By now, you’ve come to realize that awards programs come with a price tag. No doubt, you’ve asked yourself: is it worth it? Let’s take a deeper dive at how companies can get the most mileage out of their awards spend—and even find a way to directly tie it to sales and business development.
If you are tracking all of your marketing spend, including PR/comms, why not track the ROI of awards? Attribution is key to demonstrating the correlation between your spend on awards and sales.
This post will cover promotions, attribution, and various fees you might incur by participating in awards programs. We will continue to update this post, and share additional insights via other posts in our blog.
What has worked for you and what hasn’t? Please contact us with your suggestions and experiences.
Analytics and Tracking
After winning the award, the next step will most likely be the creation of a page on your website promoting the win. You’ll then promote via social media, email footers, or even Google Ads and other PPC channels. Make sure that every external link you place around the Web pointing to this award includes the same Campaign Name created in your Google Analytics UTM Tracking Code.
If you’re using HubSpot, you can follow the Buyer’s Journey. You can measure how much time visitors to your website spend on the the award page, and count this towards attribution and by extension, the ROI of the award.
Licensing Fee
Some awards programs do not charge you to enter—and do not even ask you to fill out an entry form. Somewhere along the line, you may have received an email (or most likely a call) from a company congratulating you and your company for having won an award. Wow! In fact, you may not have heard of the awards issuer either. (In our awards saturated climate, this may not come as a surprise.)
The catch, of course, is that you cannot openly promote this news; you must pay that company a “licensing fee” for the right to promote the award. Companies like industry analyst firm Frost & Sullivan do this, and justify their request for payment because their analyst team has identified your company and written a short piece of research explaining why your company stands out from the crowd.

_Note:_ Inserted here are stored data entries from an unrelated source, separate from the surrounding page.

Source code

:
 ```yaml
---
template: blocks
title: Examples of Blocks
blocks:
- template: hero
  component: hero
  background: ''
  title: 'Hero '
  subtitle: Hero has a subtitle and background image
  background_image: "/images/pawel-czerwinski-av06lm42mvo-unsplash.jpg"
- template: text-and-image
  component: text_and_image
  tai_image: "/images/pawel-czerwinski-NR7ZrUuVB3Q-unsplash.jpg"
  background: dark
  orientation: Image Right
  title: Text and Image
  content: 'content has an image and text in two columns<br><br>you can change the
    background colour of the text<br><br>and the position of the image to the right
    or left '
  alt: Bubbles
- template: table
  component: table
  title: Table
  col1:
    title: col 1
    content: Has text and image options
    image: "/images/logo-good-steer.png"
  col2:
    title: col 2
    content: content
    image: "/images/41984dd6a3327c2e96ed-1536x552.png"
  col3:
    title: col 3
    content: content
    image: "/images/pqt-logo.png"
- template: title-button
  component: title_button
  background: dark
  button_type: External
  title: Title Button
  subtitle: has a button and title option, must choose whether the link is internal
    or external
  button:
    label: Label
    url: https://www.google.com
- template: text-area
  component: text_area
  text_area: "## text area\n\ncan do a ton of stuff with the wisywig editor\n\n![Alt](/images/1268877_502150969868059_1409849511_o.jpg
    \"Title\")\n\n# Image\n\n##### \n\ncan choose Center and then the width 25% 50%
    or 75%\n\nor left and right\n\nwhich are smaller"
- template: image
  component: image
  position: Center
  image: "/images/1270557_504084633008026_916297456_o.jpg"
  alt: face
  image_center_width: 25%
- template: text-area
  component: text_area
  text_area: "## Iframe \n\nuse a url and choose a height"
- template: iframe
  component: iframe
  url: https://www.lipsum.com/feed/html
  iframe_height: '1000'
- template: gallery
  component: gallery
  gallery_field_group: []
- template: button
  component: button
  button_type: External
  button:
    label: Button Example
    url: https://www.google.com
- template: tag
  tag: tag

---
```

You can simply cut to the chase and ask the representative for the licensing fee, and what it allows you to do and not do. I would also ask the rep for references or examples of past companies who have successfully extracted ROI from paying the licensing fee.
Feeling Overwhelmed?
We’ve uncovered close to 8,000 awards categories. Choosing the handful to apply to can be a challenge. We’re here to make things easier.
Events and Conferences
Many awards programs are simply extensions to live events. As a sponsor, speaker, or attendee, you are invited to enter a competition or awards program, at no extra charge. Well, of course there is a fee—it’s tied to the dollars you spent getting in to the front door.
Companies have different ways of attributing an event spend to sales. Consider a percentage of that as a spend on the award, to more tightly track any sales or business development efforts.
Research Bundle
Some awards programs have no entry fees, but you have to subscribe to their information products and services in order to be considered. This is common in publishing and industry research firms. The ROI of this category of spend is perhaps a bit harder to track, as sales generally do not emanate directly from a subscription media product.
However, if you do any marketing surrounding this content, including landing pages, microsites, ads, and the like, be sure to attribute it to the publisher.